*Problem to work on*: This exercise needs the complete data reproduced exactly.

*Input material*:
======

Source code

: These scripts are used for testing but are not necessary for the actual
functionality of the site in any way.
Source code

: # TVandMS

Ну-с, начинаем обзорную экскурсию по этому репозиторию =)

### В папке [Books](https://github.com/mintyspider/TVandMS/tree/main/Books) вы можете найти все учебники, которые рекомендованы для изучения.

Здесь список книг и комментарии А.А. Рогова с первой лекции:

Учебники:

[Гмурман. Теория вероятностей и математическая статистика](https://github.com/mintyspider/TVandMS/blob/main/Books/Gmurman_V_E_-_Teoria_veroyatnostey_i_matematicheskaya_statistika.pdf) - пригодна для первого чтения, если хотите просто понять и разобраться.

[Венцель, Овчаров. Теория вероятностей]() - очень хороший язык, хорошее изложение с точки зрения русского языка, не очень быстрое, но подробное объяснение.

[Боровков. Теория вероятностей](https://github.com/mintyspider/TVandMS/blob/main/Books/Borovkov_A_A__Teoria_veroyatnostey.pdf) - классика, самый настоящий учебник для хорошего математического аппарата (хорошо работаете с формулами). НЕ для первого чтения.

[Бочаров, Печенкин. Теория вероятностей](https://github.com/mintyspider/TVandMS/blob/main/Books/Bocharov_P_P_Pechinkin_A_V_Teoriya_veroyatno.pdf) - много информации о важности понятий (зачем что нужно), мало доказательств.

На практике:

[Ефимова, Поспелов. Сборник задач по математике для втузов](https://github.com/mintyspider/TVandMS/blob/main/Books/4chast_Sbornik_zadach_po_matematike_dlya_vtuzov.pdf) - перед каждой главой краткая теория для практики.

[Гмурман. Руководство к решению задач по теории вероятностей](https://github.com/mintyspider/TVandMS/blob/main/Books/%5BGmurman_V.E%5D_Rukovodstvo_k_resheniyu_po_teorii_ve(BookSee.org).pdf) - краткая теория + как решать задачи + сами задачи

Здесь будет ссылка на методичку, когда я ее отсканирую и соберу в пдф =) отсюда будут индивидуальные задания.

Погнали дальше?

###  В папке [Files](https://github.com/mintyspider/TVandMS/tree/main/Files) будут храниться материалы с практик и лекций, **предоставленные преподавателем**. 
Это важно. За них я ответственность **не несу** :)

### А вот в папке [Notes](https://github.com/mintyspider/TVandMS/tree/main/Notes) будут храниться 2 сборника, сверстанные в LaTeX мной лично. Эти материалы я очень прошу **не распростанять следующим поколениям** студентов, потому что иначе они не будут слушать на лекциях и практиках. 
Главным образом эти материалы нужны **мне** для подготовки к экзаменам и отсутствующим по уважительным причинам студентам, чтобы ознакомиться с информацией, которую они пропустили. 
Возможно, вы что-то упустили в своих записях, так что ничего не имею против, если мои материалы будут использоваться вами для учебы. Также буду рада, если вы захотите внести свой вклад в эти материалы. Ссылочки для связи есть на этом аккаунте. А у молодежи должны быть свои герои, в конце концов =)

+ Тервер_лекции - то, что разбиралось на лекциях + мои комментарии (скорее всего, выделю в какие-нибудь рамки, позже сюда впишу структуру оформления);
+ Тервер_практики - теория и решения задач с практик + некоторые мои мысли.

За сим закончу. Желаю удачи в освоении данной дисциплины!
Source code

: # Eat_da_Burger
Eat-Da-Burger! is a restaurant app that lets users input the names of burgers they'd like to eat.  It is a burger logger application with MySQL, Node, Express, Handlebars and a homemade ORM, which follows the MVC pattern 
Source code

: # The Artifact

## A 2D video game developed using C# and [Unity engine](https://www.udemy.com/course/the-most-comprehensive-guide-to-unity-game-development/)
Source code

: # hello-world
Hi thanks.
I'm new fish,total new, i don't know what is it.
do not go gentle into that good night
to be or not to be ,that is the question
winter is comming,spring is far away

======

*Reply*:
Source code

: These scripts are used for testing but are not necessary for the actual
functionality of the site in any way.
Source code

: # TVandMS

Ну-с, начинаем обзорную экскурсию по этому репозиторию =)

### В папке [Books](https://github.com/mintyspider/TVandMS/tree/main/Books) вы можете найти все учебники, которые рекомендованы для изучения.

Здесь список книг и комментарии А.А. Рогова с первой лекции:

Учебники:

[Гмурман. Теория вероятностей и математическая статистика](https://github.com/mintyspider/TVandMS/blob/main/Books/Gmurman_V_E_-_Teoria_veroyatnostey_i_matematicheskaya_statistika.pdf) - пригодна для первого чтения, если хотите просто понять и разобраться.

[Венцель, Овчаров. Теория вероятностей]() - очень хороший язык, хорошее изложение с точки зрения русского языка, не очень быстрое, но подробное объяснение.

[Боровков. Теория вероятностей](https://github.com/mintyspider/TVandMS/blob/main/Books/Borovkov_A_A__Teoria_veroyatnostey.pdf) - классика, самый настоящий учебник для хорошего математического аппарата (хорошо работаете с формулами). НЕ для первого чтения.

[Бочаров, Печенкин. Теория вероятностей](https://github.com/mintyspider/TVandMS/blob/main/Books/Bocharov_P_P_Pechinkin_A_V_Teoriya_veroyatno.pdf) - много информации о важности понятий (зачем что нужно), мало доказательств.

На практике:

[Ефимова, Поспелов. Сборник задач по математике для втузов](https://github.com/mintyspider/TVandMS/blob/main/Books/4chast_Sbornik_zadach_po_matematike_dlya_vtuzov.pdf) - перед каждой главой краткая теория для практики.

[Гмурман. Руководство к решению задач по теории вероятностей](https://github.com/mintyspider/TVandMS/blob/main/Books/%5BGmurman_V.E%5D_Rukovodstvo_k_resheniyu_po_teorii_ve(BookSee.org).pdf) - краткая теория + как решать задачи + сами задачи

Здесь будет ссылка на методичку, когда я ее отсканирую и соберу в пдф =) отсюда будут индивидуальные задания.

Погнали дальше?

###  В папке [Files](https://github.com/mintyspider/TVandMS/tree/main/Files) будут храниться материалы с практик и лекций, **предоставленные преподавателем**. 
Это важно. За них я ответственность **не несу** :)

### А вот в папке [Notes](https://github.com/mintyspider/TVandMS/tree/main/Notes) будут храниться 2 сборника, сверстанные в LaTeX мной лично. Эти материалы я очень прошу **не распростанять следующим поколениям** студентов, потому что иначе они не будут слушать на лекциях и практиках. 
Главным образом эти материалы нужны **мне** для подготовки к экзаменам и отсутствующим по уважительным причинам студентам, чтобы ознакомиться с информацией, которую они пропустили. 
Возможно, вы что-то упустили в своих записях, так что ничего не имею против, если мои материалы будут использоваться вами для учебы. Также буду рада, если вы захотите внести свой вклад в эти материалы. Ссылочки для связи есть на этом аккаунте. А у молодежи должны быть свои герои, в конце концов =)

+ Тервер_лекции - то, что разбиралось на лекциях + мои комментарии (скорее всего, выделю в какие-нибудь рамки, позже сюда впишу структуру оформления);
+ Тервер_практики - теория и решения задач с практик + некоторые мои мысли.

За сим закончу. Желаю удачи в освоении данной дисциплины!
Source code

: # Eat_da_Burger
Eat-Da-Burger! is a restaurant app that lets users input the names of burgers they'd like to eat.  It is a burger logger application with MySQL, Node, Express, Handlebars and a homemade ORM, which follows the MVC pattern 
Source code

: # The Artifact

## A 2D video game developed using C# and [Unity engine](https://www.udemy.com/course/the-most-comprehensive-guide-to-unity-game-development/)
Source code

: # hello-world
Hi thanks.
I'm new fish,total new, i don't know what is it.
do not go gentle into that good night
to be or not to be ,that is the question
winter is comming,spring is far away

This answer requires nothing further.